Joel hörte es im Baum rascheln und wandte den Kopf. Ihm stockte der Atem. Erwenks Komeran-Haltung war wohl doch nicht so günstig. Um etwas sehen zu können, hatte er seinen Hals nach rechts gereckt, und so das Gleichgewicht verloren. Nun rutschte er langsam aber sicher an der Seite des Astes herab.
Joel streckte seinen Arm nach dem Jungen, um ihn zu stützen, aber er reichte nicht an ihn heran. Würden die Räuber es merken, wenn Joel zu dem Kind kletterte?
Aber diese Überlegung kam ohnehin zu spät. Erwenk hing nun unter dem Ast, ähnlich wie ein Faultier. Er konnte sein eigenes Gewicht nicht mehr halten – und stürzte hinab.
Erwenk fiel direkt auf den Räuberhauptmann.

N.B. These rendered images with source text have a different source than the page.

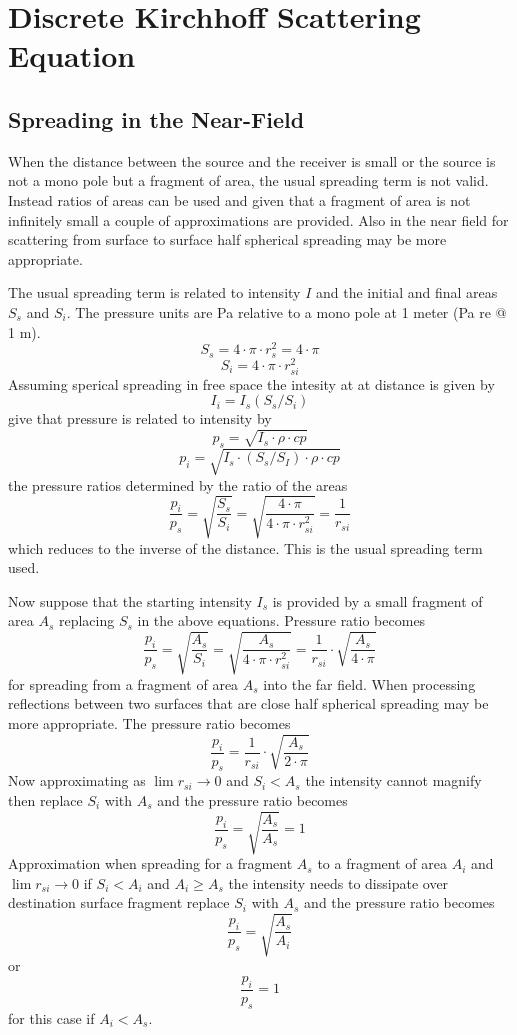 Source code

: \documentclass{article}
\begin{document}
\section{Discrete Kirchhoff Scattering Equation}


\subsection{Spreading in the Near-Field}
When the distance between the source and the receiver is small or the source is not a mono pole but a fragment of area, the usual spreading term is not valid.
Instead ratios of areas can be used and given that a fragment of area is not infinitely small a couple of approximations are provided. Also in the near field for scattering from surface to surface half spherical spreading may be more appropriate.

The usual spreading term is related to intensity $I$ and the initial and final areas $S_s$ and $S_i$. The pressure units are Pa relative to a mono pole at 1 meter (Pa re @ 1 m).
\[
S_s = 4\cdot \pi \cdot r_s^2  = 4 \cdot \pi
\]
\[
S_i = 4 \cdot \pi \cdot r_{si}^2
\]
Assuming sperical spreading in free space the intesity at at distance is given by
\[
I_i = I_s (S_s/S_i)
\]
give that pressure is related to intensity by
\[
p_s = \sqrt{I_s \cdot \rho \cdot cp}
\]
\[
p_i = \sqrt{I_s \cdot (S_s/S_I) \cdot \rho \cdot cp}
\]
the pressure ratios determined by the ratio of the areas
\[
\frac{p_i}{p_s} = \sqrt{\frac{S_s}{S_i}} = \sqrt{\frac{4\cdot \pi}{4\cdot \pi \cdot r_{si}^2}} = \frac{1}{r_{si}}
\]
which reduces to the inverse of the distance. This is the usual spreading term used.

Now suppose that the starting intensity $I_s$ is provided by a small fragment of area $A_s$ replacing $S_s$ in the above equations. Pressure ratio becomes
\[
\frac{p_i}{p_s} = \sqrt{\frac{A_s}{S_i}} = \sqrt{\frac{A_s}{4\cdot \pi \cdot r_{si}^2}} = \frac{1}{r_{si}} \cdot \sqrt{\frac{A_s}{4\cdot \pi}}
\]
for spreading from a fragment of area $A_s$ into the far field. When processing reflections between two surfaces that are close half spherical spreading may be more appropriate. The pressure ratio becomes
\[
\frac{p_i}{p_s} = \frac{1}{r_{si}} \cdot \sqrt{\frac{A_s}{2\cdot \pi}}
\]
Now approximating as $\lim{r_{si} \to 0}$ and $S_i < A_s$ the intensity cannot magnify then replace  $S_i$ with $A_s$ and the pressure ratio becomes
\[
\frac{p_i}{p_s} = \sqrt{\frac{A_s}{A_s}} = 1
\]
Approximation when spreading for a fragment $A_s$ to a fragment of area $A_i$ and $\lim{r_{si} \to 0}$ if $S_i < A_i$ and $A_i \geq A_s$ the intensity needs to dissipate over destination surface fragment replace  $S_i$ with $A_s$ and the pressure ratio becomes
\[
\frac{p_i}{p_s} = \sqrt{\frac{A_s}{A_i}}
\]
or
\[
\frac{p_i}{p_s} = 1
\]
for this case if $A_i < A_s$.
\end{document}

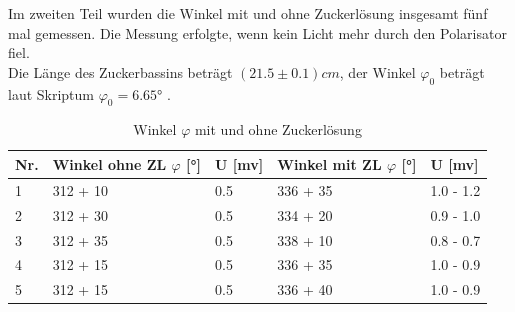 \documentclass[12pt,a4paper,twoside]{article}
\begin{document}
\noindent
Im zweiten Teil wurden die Winkel mit und ohne Zuckerlösung insgesamt fünf mal gemessen. Die Messung erfolgte, wenn kein Licht mehr durch den Polarisator fiel. 
\\
Die Länge des Zuckerbassins beträgt $(21.5 \pm 0.1)cm$, der Winkel $\varphi_0$ beträgt laut Skriptum $\varphi_0 = 6.65$° \cite{teachcenter2}. 

\begin{table}[H]
    \centering
    \caption{Winkel $\varphi$ mit und ohne Zuckerlösung}
    \label{tab:Messdaten Zuckerlösung}
    \begin{tabular}{| l | l | l | l | l |}
        \hline
        Nr. & Winkel ohne ZL $\varphi$ [°] & U [mv] & Winkel mit ZL $\varphi$ [°] & U [mv] \\
        \hline
        1   & 312 + 10  & 0.5   & 336 + 35 & 1.0 - 1.2 \\
        2   & 312 + 30  & 0.5   & 334 + 20 & 0.9 - 1.0 \\
        3   & 312 + 35  & 0.5   & 338 + 10 & 0.8 - 0.7 \\
        4   & 312 + 15  & 0.5   & 336 + 35 & 1.0 - 0.9 \\
        5   & 312 + 15  & 0.5   & 336 + 40 & 1.0 - 0.9 \\
        \hline
    \end{tabular}
\end{table}
\end{document}
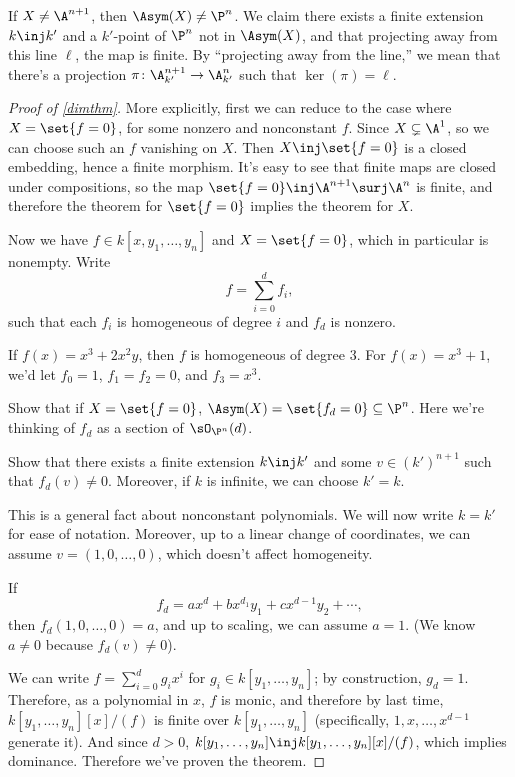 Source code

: If $X\ne \A^{n+1}$, then $\Asym(X)\ne\P^n$. We claim there exists a finite extension $k\inj k'$ and a $k'$-point of
$\P^n$ not in $\Asym(X)$, and that projecting away from this line $\ell$, the map is finite. By ``projecting away
from the line,'' we mean that there's a projection $\pi\colon \A^{n+1}_{k'}\to\A_{k'}^n$ such that $\ker(\pi) =
\ell$.
\begin{proof}[Proof of \cref{dimthm}]
More explicitly, first we can reduce to the case where $X = \set{f = 0}$, for some nonzero and nonconstant $f$.
Since $X\subsetneq\A^1$, so we can choose such an $f$ vanishing on $X$. Then $X\inj\set{f = 0}$ is a closed
embedding, hence a finite morphism. It's easy to see that finite maps are closed under compositions, so the map
$\set{f = 0}\inj\A^{n+1}\surj\A^n$ is finite, and therefore the theorem for $\set{f= 0}$ implies the theorem for
$X$.

Now we have $f\in k[x,y_1,\dotsc,y_n]$ and $X = \set{f = 0}$, which in particular is nonempty. Write
\begin{equation}
	f = \sum_{i=0}^d f_i,
\end{equation}
such that each $f_i$ is homogeneous of degree $i$ and $f_d$ is nonzero.
\begin{exm}
If $f(x) = x^3 + 2x^2y$, then $f$ is homogeneous of degree 3. For $f(x) = x^3+1$, we'd let $f_0 = 1$, $f_1 = f_2 =
0$, and $f_3 = x^3$.
\end{exm}
\begin{ex}
Show that if $X = \set{f = 0}$, $\Asym(X) = \set{f_d = 0}\subseteq\P^n$. Here we're thinking of $f_d$ as a section
of $\sO_{\P^n}(d)$.
\end{ex}
\begin{ex}
Show that there exists a finite extension $k\inj k'$ and some $v\in (k')^{n+1}$ such that $f_d(v)\ne 0$. Moreover,
if $k$ is infinite, we can choose $k' = k$.
\end{ex}
This is a general fact about nonconstant polynomials. We will now write $k = k'$ for ease of notation. Moreover, up
to a linear change of coordinates, we can assume $v = (1,0,\dotsc,0)$, which doesn't affect homogeneity.

If
\begin{equation}
	f_d = ax^d + bx^{d_1}y_1 + cx^{d-1}y_2 + \dotsb,
\end{equation}
then $f_d(1,0,\dotsc,0) = a$, and up to scaling, we can assume $a = 1$. (We know $a\ne 0$ because $f_d(v)\ne 0$).

We can write $f = \sum_{i=0}^d g_ix^i$ for $g_i\in k[y_1,\dotsc,y_n]$; by construction, $g_d = 1$. Therefore, as a
polynomial in $x$, $f$ is monic, and therefore by last time, $k[y_1,\dotsc,y_n][x]/(f)$ is finite over
$k[y_1,\dotsc,y_n]$ (specifically, $1,x,\dotsc,x^{d-1}$ generate it). And since $d > 0$, $k[y_1,\dotsc,y_n]\inj
k[y_1,\dotsc,y_n][x]/(f)$, which implies dominance. Therefore we've proven the theorem.
\end{proof}
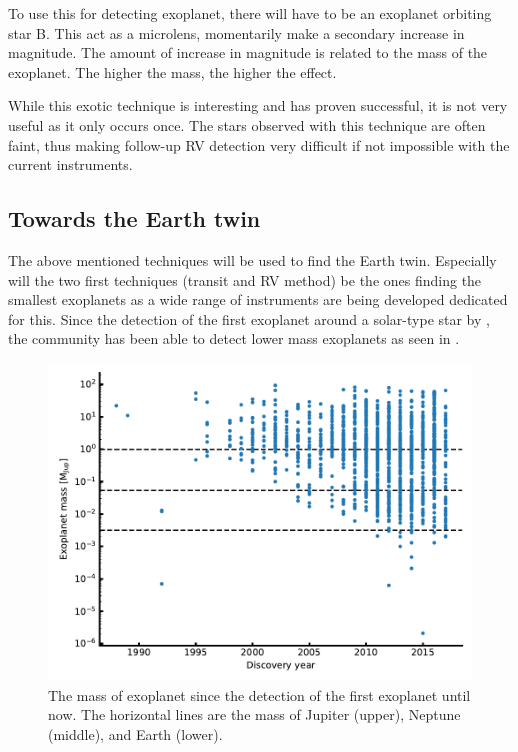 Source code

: To use this for detecting exoplanet, there will have to be an exoplanet orbiting star B. This act as
a microlens, momentarily make a secondary increase in magnitude. The amount of increase in magnitude
is related to the mass of the exoplanet. The higher the mass, the higher the effect.

While this exotic technique is interesting and has proven successful, it is not very useful as it
only occurs once. The stars observed with this technique are often faint, thus making follow-up RV
detection very difficult if not impossible with the current instruments.


\subsection{Towards the Earth twin}

The above mentioned techniques will be used to find the Earth twin. Especially will the two first
techniques (transit and RV method) be the ones finding the smallest exoplanets as a wide range of
instruments are being developed dedicated for this. Since the detection of the first exoplanet around a solar-type star by \citet{Mayor1995}, the
community has been able to detect lower mass exoplanets as seen in .

\begin{figure}[htpb!]
    \centering
    \includegraphics[width=0.8\linewidth]{figures/exoplanetMass.pdf}
    \caption{The mass of exoplanet since the detection of the first exoplanet until now. The
             horizontal lines are the mass of Jupiter (upper), Neptune (middle), and Earth (lower).}
    \label{fig:exoplanetMass}
\end{figure}

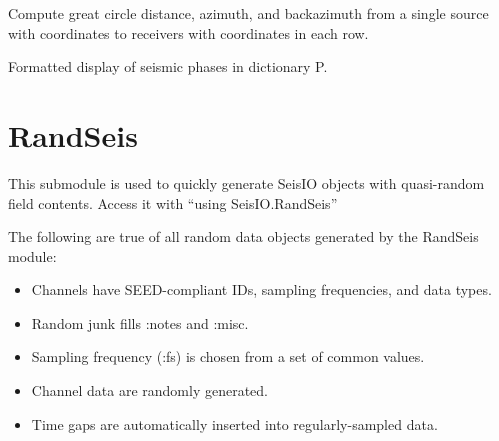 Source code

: \documentclass[letterpaper,11pt,english]{sphinxmanual}
\begin{document}
Compute great circle distance, azimuth, and backazimuth from a single source
with coordinates  to receivers  with coordinates
 in each row.

\begin{fulllineitems}
\label{\detokenize{src/Submodules/quake:show_phases}}
\end{fulllineitems}


Formatted display of seismic phases in dictionary P.


\section{RandSeis}
\label{\detokenize{src/Submodules/randseis:randseis}}\label{\detokenize{src/Submodules/randseis::doc}}
This submodule is used to quickly generate SeisIO objects with quasi-random
field contents. Access it with “using SeisIO.RandSeis”

The following are true of all random data objects generated by the RandSeis
module:
\begin{itemize}
\item {} 
Channels have SEED-compliant IDs, sampling frequencies, and data types.

\item {} 
Random junk fills :notes and :misc.

\item {} 
Sampling frequency (:fs) is chosen from a set of common values.

\item {} 
Channel data are randomly generated.

\item {} 
Time gaps are automatically inserted into regularly-sampled data.

\end{itemize}

\begin{fulllineitems}
\label{\detokenize{src/Submodules/randseis:randPhaseCat}}
\end{fulllineitems}
\end{document}
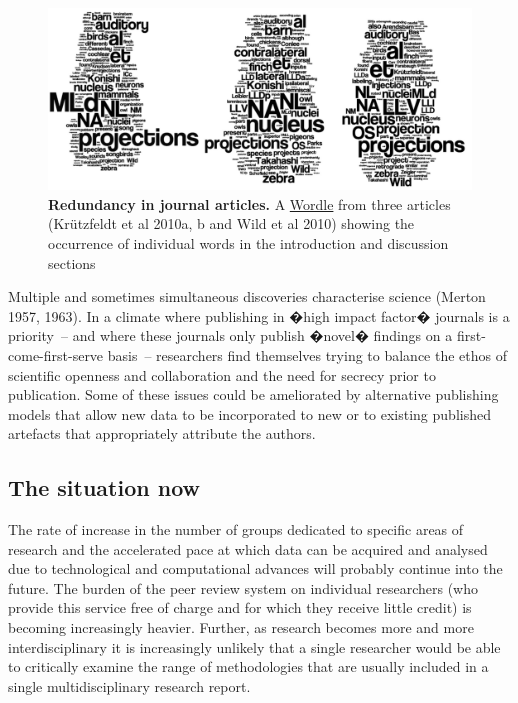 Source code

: \documentclass[final,authoryear,3p]{elsarticle-open-drafting}
\begin{document}
\begin{figure}[!ht]
	\begin{center}
		\includegraphics[width=13cm]{Images/Papers-wordle.png}
		\caption{
		{\bf Redundancy in journal articles.} A \href{http://www.wordle.net}{Wordle} from three articles (Kr{\"u}tzfeldt et al 2010a, b and Wild et al 2010) showing the occurrence of individual words in the introduction and discussion sections
		}
		\label{Figure:Wordle}
	\end{center}
\end{figure}


Multiple and sometimes simultaneous discoveries characterise science (Merton 1957, 1963). In a climate where publishing in �high impact factor� journals is a priority~-- and where these journals only publish �novel� findings on a first-come-first-serve 
basis~-- researchers find themselves trying to balance the ethos of scientific openness and collaboration and the need for 
secrecy prior to publication. Some of these issues could be ameliorated by alternative publishing models that allow new data to 
be incorporated to new or to existing published artefacts that appropriately attribute the authors.

\subsection{The situation now}

The rate of increase in the number of groups dedicated to specific areas of research and the accelerated pace at which data can 
be acquired and analysed due to technological and computational advances will probably continue into the future. The burden of 
the peer review system on individual researchers (who provide this service free of charge and for which they receive little credit) 
is becoming increasingly heavier. Further, as research becomes more and more interdisciplinary it is increasingly unlikely that a 
single researcher would be able to critically examine the range of methodologies that are usually included in a single 
multidisciplinary research report.
\end{document}
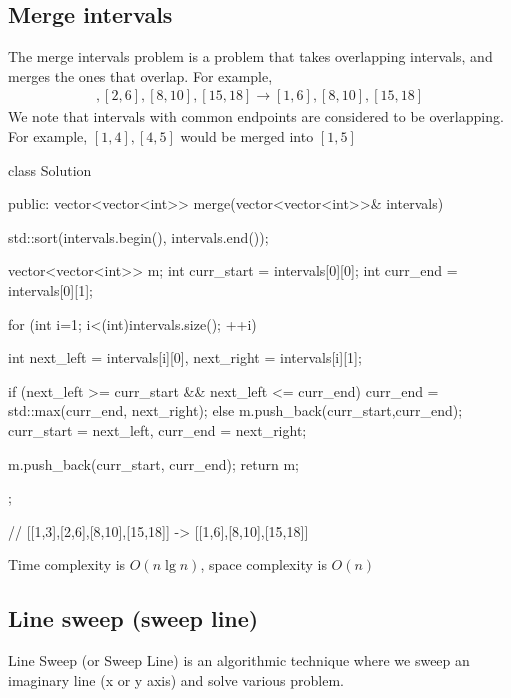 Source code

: \documentclass{report}
\begin{document}
\subsection{Merge intervals}
\bigbreak \noindent 
The merge intervals problem is a problem that takes overlapping intervals, and merges the ones that overlap. For example,
\begin{align*}
    [1,3], [2,6], [8,10], [15,18] \to [1,6], [8,10], [15,18]
\end{align*}
We note that intervals with common endpoints are considered to be overlapping. For example, $[1,4], [4,5]$ would be merged into $[1,5]$
\bigbreak \noindent 
\begin{cppcode}
    class Solution {
        public:
        vector<vector<int>> merge(vector<vector<int>>& intervals) {
            std::sort(intervals.begin(), intervals.end());

            vector<vector<int>> m;
            int curr_start = intervals[0][0];
            int curr_end = intervals[0][1];

            for (int i=1; i<(int)intervals.size(); ++i) {
                int next_left = intervals[i][0], next_right = intervals[i][1];

            if (next_left >= curr_start && next_left <= curr_end) {
                curr_end = std::max(curr_end, next_right);
            } else {
                m.push_back({curr_start,curr_end});
                curr_start = next_left, curr_end = next_right;
            }
        }
        m.push_back({curr_start, curr_end});
        return m;
    }
};

// [[1,3],[2,6],[8,10],[15,18]] -> [[1,6],[8,10],[15,18]]
\end{cppcode}
\bigbreak \noindent 
Time complexity is $O(n\lg n)$, space complexity is $O(n)$

\pagebreak 
\subsection{Line sweep (sweep line)}
\bigbreak \noindent 
Line Sweep (or Sweep Line) is an algorithmic technique where we sweep an imaginary line (x or y axis) and solve various problem.
\bigbreak \noindent 
\end{document}
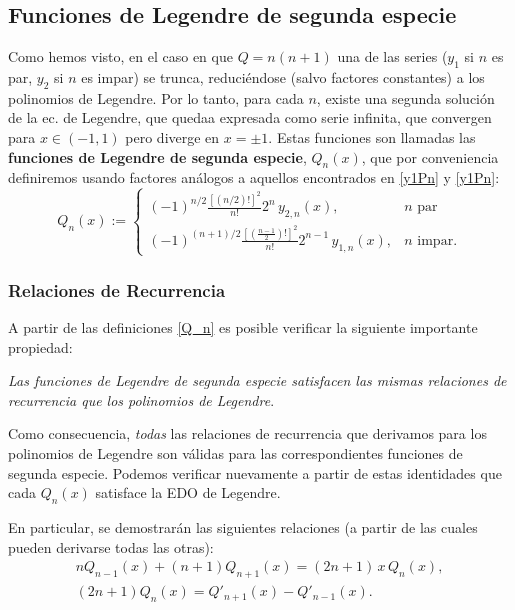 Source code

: \subsection{Funciones de Legendre de segunda especie}
Como hemos visto, en el caso en que $Q=n(n+1)$ una de las series ($y_1$ si $n$ es par, $y_2$ si $n$ es impar) se trunca, reduciéndose (salvo factores constantes) a los polinomios de Legendre. Por lo tanto, para cada $n$, existe una segunda solución de la ec. de Legendre, que quedaa expresada como serie infinita, que convergen para $x\in(-1,1)$ pero diverge en $x=\pm 1$. Estas funciones son llamadas las \textbf{funciones de Legendre de segunda especie}, $Q_n(x)$, que por conveniencia definiremos usando factores análogos a aquellos encontrados en \eqref{y1Pn} y \eqref{y1Pn}:
\begin{equation}
Q_n(x):=
	\begin{cases}
	(-1)^{n/2}\frac{[(n/2)!]^2}{n!} 2^n\, y_{2,n}(x), & n \text{ par}\\
	(-1)^{(n+1)/2}\frac{\left[\left(\frac{n-1}{2}\right)!\right]^2}{n!}2^{n-1}\, y_{1,n}(x), & n \text{ impar}.
	\end{cases} \label{Q_n}
\end{equation}

\subsubsection{Relaciones de Recurrencia}
A partir de las definiciones \eqref{Q_n} es posible verificar la siguiente importante propiedad: 
\begin{tcolorbox}
\textit{Las funciones de Legendre de segunda especie satisfacen las mismas relaciones de recurrencia que los polinomios de Legendre}.
\end{tcolorbox}

Como consecuencia, \textit{todas} las relaciones de recurrencia que derivamos para los polinomios de Legendre son válidas para las correspondientes funciones de segunda especie. Podemos verificar nuevamente a partir de estas identidades que cada $Q_n(x)$ satisface la EDO de Legendre.

En particular, se demostrarán las siguientes relaciones (a partir de las cuales pueden derivarse todas las otras):
\begin{gather}
nQ_{n-1}(x)+(n+1)Q_{n+1}(x)=(2n+1)\,x\,Q_n(x) , \label{nQn-1}\\
(2n+1)Q_n(x)=Q'_{n+1}(x)-Q'_{n-1}(x).
\end{gather}

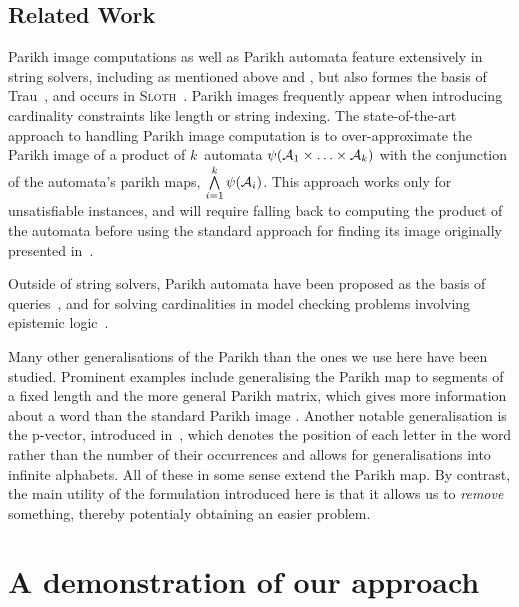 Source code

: \documentclass[acmsmall,review,anonymous,screen]{acmart}\settopmatter{printfolios=true,printccs=false,printacmref=true}
\theoremstyle{definition}
\begin{document}
\subsection{Related Work}

Parikh image computations as well as Parikh automata \cite{parikh-automata}
feature extensively in string solvers, including as mentioned above \Ostrich{}
and \OstrichPlus{} \cite{ostrich,ostrich-plus}, but also formes the basis of
Trau~\cite{trau-pldi}, and occurs in \textsc{Sloth}~\cite{sloth}. Parikh images
frequently appear when introducing cardinality constraints like length or string
indexing. The state-of-the-art approach to handling Parikh image computation is
to over-approximate the Parikh image of a product of $k$~automata
$\operatorname{\psi}(\mathcal{A}_1 \times \ldots \times \mathcal{A}_k)$ with the
conjunction of the automata's parikh maps, $\bigwedge\limits_{i=1} ^{k}
\operatorname{\psi}(\mathcal{A}_i)$. This approach works only for unsatisfiable instances,
and will require falling back to computing the product of the automata before
using the standard approach for finding its image originally presented in~\cite{generate-parikh-image}.

Outside of string solvers, Parikh automata have been proposed as the basis of
queries~\cite{graph-queries}, and for solving cardinalities in model checking
problems involving epistemic logic~\cite{epistemic-logic}.

Many other generalisations of the Parikh than the ones we use here have been
studied. Prominent examples include generalising the Parikh map to segments of a
fixed length \cite{KARHUMAKI1980155} and the more general Parikh matrix, which
gives more information about a word than the standard Parikh image
\cite{parikh-matrix}. Another notable generalisation is the p-vector, introduced
in~\cite{infinite-words}, which denotes the position of each letter in the word
rather than the number of their occurrences and allows for generalisations into
infinite alphabets. All of these in some sense extend the Parikh map. By
contrast, the main utility of the formulation introduced here is that it allows
us to \emph{remove} something, thereby potentialy obtaining an easier problem.

\section{A demonstration of our approach}\label{sec:motivation}
\end{document}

Der wurde von seinem Pferd geschleudert und landete unsanft im Gras.
Dafür saß das Kind jetzt auf dem Pferd, das entsetzt wieherte und stieg. »Hilfe, Hilfe«, kreischte Erwenk und klammerte sich an der Mähne fest. Das war nun endgültig zu viel für das Tier und es galoppierte gehetzt in den Wald. »Hilfe, Hilfe«, hörte man es unter den Bäumen verhallen.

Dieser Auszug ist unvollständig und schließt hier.